2001 yılının bahar günleri. Mahalle takımı olarak katıldığımız bir halı saha turnuvasında final maçındayız. Maç halı saha maçı standartlarının oldukça altında bir skorla; ya 0-0 ya 1-1 bitmişti. Bu skor maçı penaltılara götürmüştü. Kazananı penaltılar belirleyecekti.
Flashback; turnuva başından beri yani eylül ayından beri her maç öncesi kalecimize penaltı atıyorum. Eğer maç içinde bir penaltı olursa sıkıntı olmasın. Ve belki 1-2 penaltı hariç hepsini atabildim, özgüvenim de yükselmişti, penaltı olursa ilk kullanacak adam bendim.

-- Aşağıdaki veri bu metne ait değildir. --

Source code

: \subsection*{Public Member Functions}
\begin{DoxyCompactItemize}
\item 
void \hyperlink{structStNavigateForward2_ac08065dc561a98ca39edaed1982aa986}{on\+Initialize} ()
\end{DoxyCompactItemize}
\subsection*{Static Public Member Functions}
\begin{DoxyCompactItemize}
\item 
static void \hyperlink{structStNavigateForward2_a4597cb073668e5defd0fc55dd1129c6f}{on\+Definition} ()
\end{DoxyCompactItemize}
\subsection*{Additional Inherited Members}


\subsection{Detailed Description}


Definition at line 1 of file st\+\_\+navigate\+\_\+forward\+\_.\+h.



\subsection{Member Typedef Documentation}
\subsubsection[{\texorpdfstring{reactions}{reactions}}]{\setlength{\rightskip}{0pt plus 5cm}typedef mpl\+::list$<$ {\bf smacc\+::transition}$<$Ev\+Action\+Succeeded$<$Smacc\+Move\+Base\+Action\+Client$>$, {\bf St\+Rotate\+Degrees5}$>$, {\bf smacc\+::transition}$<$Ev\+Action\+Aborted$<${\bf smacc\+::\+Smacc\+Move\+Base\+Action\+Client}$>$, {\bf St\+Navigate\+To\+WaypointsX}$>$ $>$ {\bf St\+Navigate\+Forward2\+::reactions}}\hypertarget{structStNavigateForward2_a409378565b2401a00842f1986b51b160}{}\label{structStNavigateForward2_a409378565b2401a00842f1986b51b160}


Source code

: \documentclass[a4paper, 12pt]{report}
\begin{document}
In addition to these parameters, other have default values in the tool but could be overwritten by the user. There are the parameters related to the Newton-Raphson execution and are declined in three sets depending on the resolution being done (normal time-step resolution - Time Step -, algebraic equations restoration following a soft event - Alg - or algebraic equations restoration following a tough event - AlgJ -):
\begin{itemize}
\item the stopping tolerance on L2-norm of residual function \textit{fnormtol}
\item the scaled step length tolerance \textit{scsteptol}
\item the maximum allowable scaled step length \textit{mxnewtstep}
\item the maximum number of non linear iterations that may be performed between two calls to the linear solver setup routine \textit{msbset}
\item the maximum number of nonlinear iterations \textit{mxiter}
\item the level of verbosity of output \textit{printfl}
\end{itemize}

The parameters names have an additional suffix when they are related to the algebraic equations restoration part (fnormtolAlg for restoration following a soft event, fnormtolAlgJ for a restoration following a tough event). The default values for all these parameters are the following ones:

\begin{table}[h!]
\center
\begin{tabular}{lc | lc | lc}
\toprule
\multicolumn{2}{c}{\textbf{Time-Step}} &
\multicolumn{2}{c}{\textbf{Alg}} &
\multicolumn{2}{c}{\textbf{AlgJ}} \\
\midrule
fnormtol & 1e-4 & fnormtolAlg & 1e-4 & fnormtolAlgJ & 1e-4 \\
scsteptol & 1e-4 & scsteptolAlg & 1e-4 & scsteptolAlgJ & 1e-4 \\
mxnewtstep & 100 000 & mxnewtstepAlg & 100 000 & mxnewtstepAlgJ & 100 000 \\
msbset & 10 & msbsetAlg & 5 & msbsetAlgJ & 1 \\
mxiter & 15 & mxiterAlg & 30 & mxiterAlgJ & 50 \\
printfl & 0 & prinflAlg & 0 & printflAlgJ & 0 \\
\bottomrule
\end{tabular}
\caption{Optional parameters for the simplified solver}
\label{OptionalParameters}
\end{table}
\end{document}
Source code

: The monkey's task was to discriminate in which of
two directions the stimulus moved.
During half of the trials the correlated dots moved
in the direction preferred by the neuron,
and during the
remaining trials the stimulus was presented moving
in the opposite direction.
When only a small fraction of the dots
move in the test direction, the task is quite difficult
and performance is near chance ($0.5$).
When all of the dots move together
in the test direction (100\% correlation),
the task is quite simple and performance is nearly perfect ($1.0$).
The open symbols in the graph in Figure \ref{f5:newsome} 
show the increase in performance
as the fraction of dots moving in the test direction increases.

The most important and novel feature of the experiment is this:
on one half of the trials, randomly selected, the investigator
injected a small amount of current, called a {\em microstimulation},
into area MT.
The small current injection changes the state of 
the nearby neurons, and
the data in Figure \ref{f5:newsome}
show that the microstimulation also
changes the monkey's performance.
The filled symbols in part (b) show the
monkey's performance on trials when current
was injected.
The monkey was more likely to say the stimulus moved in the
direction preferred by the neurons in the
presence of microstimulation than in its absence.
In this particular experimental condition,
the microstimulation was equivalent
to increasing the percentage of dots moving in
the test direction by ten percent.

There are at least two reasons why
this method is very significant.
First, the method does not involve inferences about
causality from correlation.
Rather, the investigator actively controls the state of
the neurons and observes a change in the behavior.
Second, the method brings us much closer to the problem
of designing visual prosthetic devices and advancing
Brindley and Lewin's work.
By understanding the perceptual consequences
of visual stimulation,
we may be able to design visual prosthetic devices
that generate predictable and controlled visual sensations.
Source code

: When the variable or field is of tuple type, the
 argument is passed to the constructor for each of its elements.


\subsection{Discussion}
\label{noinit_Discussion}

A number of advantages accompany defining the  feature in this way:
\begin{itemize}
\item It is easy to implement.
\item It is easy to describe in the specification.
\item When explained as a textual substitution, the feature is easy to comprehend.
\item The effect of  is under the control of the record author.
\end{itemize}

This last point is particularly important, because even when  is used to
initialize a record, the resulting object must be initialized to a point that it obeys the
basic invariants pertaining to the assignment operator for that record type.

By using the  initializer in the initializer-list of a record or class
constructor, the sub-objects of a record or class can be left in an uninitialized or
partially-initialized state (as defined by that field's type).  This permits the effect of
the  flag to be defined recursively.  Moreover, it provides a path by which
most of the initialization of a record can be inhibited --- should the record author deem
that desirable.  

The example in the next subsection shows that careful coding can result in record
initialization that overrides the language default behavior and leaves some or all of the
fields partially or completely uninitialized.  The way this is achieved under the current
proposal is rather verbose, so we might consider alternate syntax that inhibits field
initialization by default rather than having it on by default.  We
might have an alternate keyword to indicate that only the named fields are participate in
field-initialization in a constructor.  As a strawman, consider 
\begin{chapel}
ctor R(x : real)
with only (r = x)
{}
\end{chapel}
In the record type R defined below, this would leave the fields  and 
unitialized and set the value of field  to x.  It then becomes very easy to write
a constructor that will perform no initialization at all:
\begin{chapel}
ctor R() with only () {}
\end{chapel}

Tekrar 2001 bahar; maç penaltılara kaldı. Sol ayaklı ben topun başına geldim. Yaşımız henüz 15. O zaman futbolun yazılı olmayan kurallarını pek bilmiyoruz. Sanıyorum takımın 3.penaltıcısıydım. Sol ayağımla güzel (en azından Lazo maçındaki Boriello'dan daha güzel) bir vuruş yaptım. Ters köşeye hallenen kaleci ayaklarıyla kurtardı, finali kaybettik. Neyse ki 2 kişi daha penaltı kaçırmıştı da ihale yüzde 100 benim üzerime kalmadı.
Maçtan sonra turnuvayı düzenleyen halı sahanın sahibi; "solaklar herşeyi yapar ama penaltı atamaz" dedi. Bu kuralı, bu cümleyi daha sonra defalarca duydum, hep karşı çıktım ama artık doğruluğunu kabul ediyorum. Artık dediğim de en az 10 senedir.
Ne zaman solak adamlar penaltı kullansa, bizim gruptan biri kullanıyor gibi geliyor. Beynimde Amerikan filmi dublajcısının sesi: "Bizim için başarmalısın dostum, bunu yapabilirsin."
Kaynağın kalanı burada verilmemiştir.